What is the difference between the following two ir driver circuits?

Thread Starter

mtcjo

Joined Jun 18, 2018
16
Hi guys

Can anyone tell me the difference between the following two circuits ?

Screenshot_20180619-015731.png

When should I use circuit 1 ?when should I use the circuit 2?
 

ebp

Joined Feb 8, 2018
2,332
Is this a homework question?

If it is, then you need to start by explaining how you think the circuits work. (a moderator will also move the thread to homework help)
 

crutschow

Joined Mar 14, 2008
38,325
The second circuit is constant-current.
The first is not.
If you want to limit the current through the diode to a specific value than you would use the second circuit.
 

ebp

Joined Feb 8, 2018
2,332
To elaborate on circuit 2:

D4 and D5 are being used to more-or-less fix the voltage between the positive supply rail and the base of the transistor at two "diode drops." Because the base-emitter voltage of the transistor is also a "diode drop" (around 0.6 to 0.7 for a silicon PN junction operating at moderate current at room temperature), the voltage across R3 is one diode drop - let's say 0.7 volts. If the voltage across a resistor is fixed, the current through it must be fixed. Most of the current through the resistor is collector-emitter current though the transistor, and therefore through the LED. A small part of the current in the resistor is transistor base current. If the transistor had infinite current gain, the base current would be zero. With lots of common small transistors the ratio current gain will be in the range of 50 to a few hundred, so the error due to base current is quite small. With this circuit, if the supply voltage is varied, the voltage across R3 stays very nearly the same (small change due to change in diode voltage as the current through it changes, but not too significant for purpose).
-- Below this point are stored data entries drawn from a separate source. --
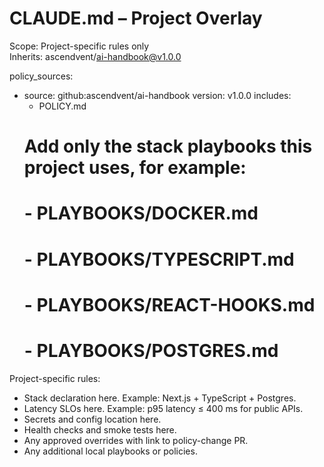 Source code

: # CLAUDE.md – Project Overlay

Scope: Project-specific rules only  
Inherits: ascendvent/ai-handbook@v1.0.0

policy_sources:
  - source: github:ascendvent/ai-handbook
    version: v1.0.0
    includes:
      - POLICY.md
      # Add only the stack playbooks this project uses, for example:
      # - PLAYBOOKS/DOCKER.md
      # - PLAYBOOKS/TYPESCRIPT.md
      # - PLAYBOOKS/REACT-HOOKS.md
      # - PLAYBOOKS/POSTGRES.md

Project-specific rules:
- Stack declaration here. Example: Next.js + TypeScript + Postgres.
- Latency SLOs here. Example: p95 latency ≤ 400 ms for public APIs.
- Secrets and config location here.
- Health checks and smoke tests here.
- Any approved overrides with link to policy-change PR.
- Any additional local playbooks or policies.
Almost 100% of the supply voltage change appears between the collector and emitter of the transistor, instead of across the resistor or the LED. It isn't a perfect constant-current driver, but it is plenty good enough to the visually apparent LED brightness very nearly constant over a pretty wide supply voltage range.

Sometimes a circuit like this is made using a LED instead of D4 and D5.